Published: November 26, 2015 Words: 2367

The stock market has gone many ups and downs that are not consistent with standard or modus operandi of stock market mechanism. The mechanism are by far has been governed by the theories postulated by economist and also financial practitioners. The underlying working were based on the Rational Hypothesis by John Muth and Efficient Market Hypothesis by Eugene Fama. Both these hypothesis are becoming to be proven 'inefficient' and 'irrational' when it is unable to concretely estimate the market conditions either using all available public information thus the sudden cumulative information onset triggering collapse of stock markets. It is obvious that high valuations seen in the aggregate markets and its P/E ratios were a precursor to a speculative bubble when much of its fundamentals were not supported, in the case of subprime crisis that impacted the Dow Jones by shedding 50% of its value. The negative fundamentals of risky borrowings, high possibility of default risk and real estate market bubble were information that were publicly available but was not taken into consideration due to irrational exuberance in investors who had herded into believing the rationality of other market investors. The market overall was deemed rational.
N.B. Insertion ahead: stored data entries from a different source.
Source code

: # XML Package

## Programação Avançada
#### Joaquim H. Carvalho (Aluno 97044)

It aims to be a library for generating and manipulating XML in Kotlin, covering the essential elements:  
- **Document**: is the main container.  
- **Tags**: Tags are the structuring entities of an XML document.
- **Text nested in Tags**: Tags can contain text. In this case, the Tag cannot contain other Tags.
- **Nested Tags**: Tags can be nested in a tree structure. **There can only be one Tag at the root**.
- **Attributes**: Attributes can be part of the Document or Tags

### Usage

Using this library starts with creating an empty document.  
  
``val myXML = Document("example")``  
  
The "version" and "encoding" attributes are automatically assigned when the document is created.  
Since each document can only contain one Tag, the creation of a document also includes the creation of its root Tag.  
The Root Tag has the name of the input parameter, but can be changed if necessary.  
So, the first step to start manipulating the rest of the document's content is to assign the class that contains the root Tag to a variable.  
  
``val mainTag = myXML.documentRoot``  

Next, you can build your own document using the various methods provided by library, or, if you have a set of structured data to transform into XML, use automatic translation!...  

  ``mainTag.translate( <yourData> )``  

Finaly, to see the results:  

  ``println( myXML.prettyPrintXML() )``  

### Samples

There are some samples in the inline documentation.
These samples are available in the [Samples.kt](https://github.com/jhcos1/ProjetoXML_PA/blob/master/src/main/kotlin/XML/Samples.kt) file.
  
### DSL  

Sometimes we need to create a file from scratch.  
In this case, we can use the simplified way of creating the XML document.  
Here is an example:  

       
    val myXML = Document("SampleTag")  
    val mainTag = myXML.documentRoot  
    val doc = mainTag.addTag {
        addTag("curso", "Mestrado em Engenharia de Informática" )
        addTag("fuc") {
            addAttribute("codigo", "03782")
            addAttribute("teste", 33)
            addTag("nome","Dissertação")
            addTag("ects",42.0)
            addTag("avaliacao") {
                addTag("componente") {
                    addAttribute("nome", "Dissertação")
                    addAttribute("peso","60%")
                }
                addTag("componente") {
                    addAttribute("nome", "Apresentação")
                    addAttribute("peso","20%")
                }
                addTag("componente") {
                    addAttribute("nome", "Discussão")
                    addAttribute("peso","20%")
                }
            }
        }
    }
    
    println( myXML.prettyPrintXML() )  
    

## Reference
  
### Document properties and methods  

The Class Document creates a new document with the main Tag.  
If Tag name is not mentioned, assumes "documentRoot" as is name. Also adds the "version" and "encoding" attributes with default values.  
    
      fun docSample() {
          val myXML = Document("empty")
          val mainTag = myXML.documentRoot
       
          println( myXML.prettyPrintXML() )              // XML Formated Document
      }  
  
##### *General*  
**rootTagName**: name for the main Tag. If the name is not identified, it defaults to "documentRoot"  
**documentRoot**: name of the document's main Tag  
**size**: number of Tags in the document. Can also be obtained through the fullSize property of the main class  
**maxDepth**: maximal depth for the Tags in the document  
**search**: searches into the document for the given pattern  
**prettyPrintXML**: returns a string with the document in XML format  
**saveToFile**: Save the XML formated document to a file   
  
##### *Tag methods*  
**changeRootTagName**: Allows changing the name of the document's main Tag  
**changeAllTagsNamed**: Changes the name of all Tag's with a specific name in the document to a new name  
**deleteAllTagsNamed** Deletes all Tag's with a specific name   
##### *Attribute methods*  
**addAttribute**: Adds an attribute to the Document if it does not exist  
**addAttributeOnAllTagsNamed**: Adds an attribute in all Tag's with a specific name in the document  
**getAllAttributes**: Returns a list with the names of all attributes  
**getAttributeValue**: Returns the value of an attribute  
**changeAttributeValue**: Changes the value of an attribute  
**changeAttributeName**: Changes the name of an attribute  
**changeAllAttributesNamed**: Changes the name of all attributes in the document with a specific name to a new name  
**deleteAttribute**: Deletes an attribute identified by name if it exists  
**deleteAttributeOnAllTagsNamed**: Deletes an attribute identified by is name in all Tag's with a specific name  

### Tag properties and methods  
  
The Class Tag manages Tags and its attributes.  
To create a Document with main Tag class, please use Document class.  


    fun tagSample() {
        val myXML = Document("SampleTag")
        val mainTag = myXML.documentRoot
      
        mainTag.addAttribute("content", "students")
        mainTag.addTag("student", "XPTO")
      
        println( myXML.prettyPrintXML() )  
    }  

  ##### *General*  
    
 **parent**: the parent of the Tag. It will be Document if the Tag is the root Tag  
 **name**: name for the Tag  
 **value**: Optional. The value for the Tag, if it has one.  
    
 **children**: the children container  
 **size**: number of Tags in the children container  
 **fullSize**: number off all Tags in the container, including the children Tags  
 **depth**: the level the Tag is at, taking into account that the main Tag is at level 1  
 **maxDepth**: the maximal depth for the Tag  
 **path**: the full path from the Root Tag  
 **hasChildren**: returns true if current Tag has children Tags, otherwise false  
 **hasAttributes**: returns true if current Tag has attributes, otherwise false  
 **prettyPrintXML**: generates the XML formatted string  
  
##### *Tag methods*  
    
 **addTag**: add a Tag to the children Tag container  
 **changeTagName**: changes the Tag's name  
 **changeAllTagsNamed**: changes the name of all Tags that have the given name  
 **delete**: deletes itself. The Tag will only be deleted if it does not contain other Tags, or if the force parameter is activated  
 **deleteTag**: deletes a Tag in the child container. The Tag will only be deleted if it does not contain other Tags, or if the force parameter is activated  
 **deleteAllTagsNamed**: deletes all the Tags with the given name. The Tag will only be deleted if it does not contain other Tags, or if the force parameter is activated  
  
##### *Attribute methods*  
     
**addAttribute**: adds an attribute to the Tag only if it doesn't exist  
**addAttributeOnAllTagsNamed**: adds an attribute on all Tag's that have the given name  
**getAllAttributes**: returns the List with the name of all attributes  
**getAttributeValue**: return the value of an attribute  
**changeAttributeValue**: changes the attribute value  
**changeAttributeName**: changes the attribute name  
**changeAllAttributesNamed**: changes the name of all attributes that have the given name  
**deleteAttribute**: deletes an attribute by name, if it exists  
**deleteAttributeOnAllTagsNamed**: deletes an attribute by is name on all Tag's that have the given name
A few like Professor Nouriel Roubini who were warned of eminent collapse was an exception to the rule of Efficient Market Hypothesis that proclaim that there will be few irrational inputs about the market.

The history of the stock market is complete anomalies that defies rational expectations thus the Great Crash of 1929, the Go-Go Years of the late 1960s, the bubble of the early 1970s, and the Black Monday crash of October 1987 and market crashes in Asian Financial Crisis 1997-1998. All these stock market anomalies refer to drastic level or change in stock prices that goes against the core of rationality and inefficiency. The standard finance model using the Efficient Market Hypothesis, where its tenet of unemotional investors always "force capital market prices to equal to the rational present value of expected future cash flows", has considerable difficulty in fitting these patterns of ups and downs. (Baker & Wurgler, 2006)

That in return creates so much volatility when discarded true economic realities are suddenly factored in causing a panic of realities thus a herding effect of mass pull out from the market. At this point an 'efficient' market created in part by a less-than-rational investor behavior and human judgment collapses, clearly showing investment objectives and factors influencing investment decision-making are different during heydays and downturns.

As a result the market expectation for continued returns on flawed fundamentals cannot be rational.

Having seen the situation of herding of investors, researchers in behavioral finance are endeavoring to understand flaws of standard models built on two assumptions:

Rational Expectation Hypothesis

This hypothesis by John Muth is a projection of kinds of expectations that is closest or best guess of the future earnings or optimal forecast. It uses all available information thus the outcome can never be too far off from the market balanced rest point or equilibrium. Thus the rational investor in the market is always promised of the most accurate information that gets reflected in the prices of the stocks and its overall market. In this near perfect view of assimilated information into the markets, there will be very minimal (random) systematic differences from informative projections thus the expectations are always rational.

However this model lacks the potency in evaluating the rationality behind mass movement of investors from certain markets that causes economic crisis such that of Asian Financial Crisis 1997-1998. The Singaporean and Malaysian economies were fundamentally sound as compared to Thailand which had a property bubble that was impacted the stock market. The rational theory does not make sufficient leeway to include a festering fundamental flaw but rather exaggerates the irrational exuberance seen in the Asian region for funds exiting flow.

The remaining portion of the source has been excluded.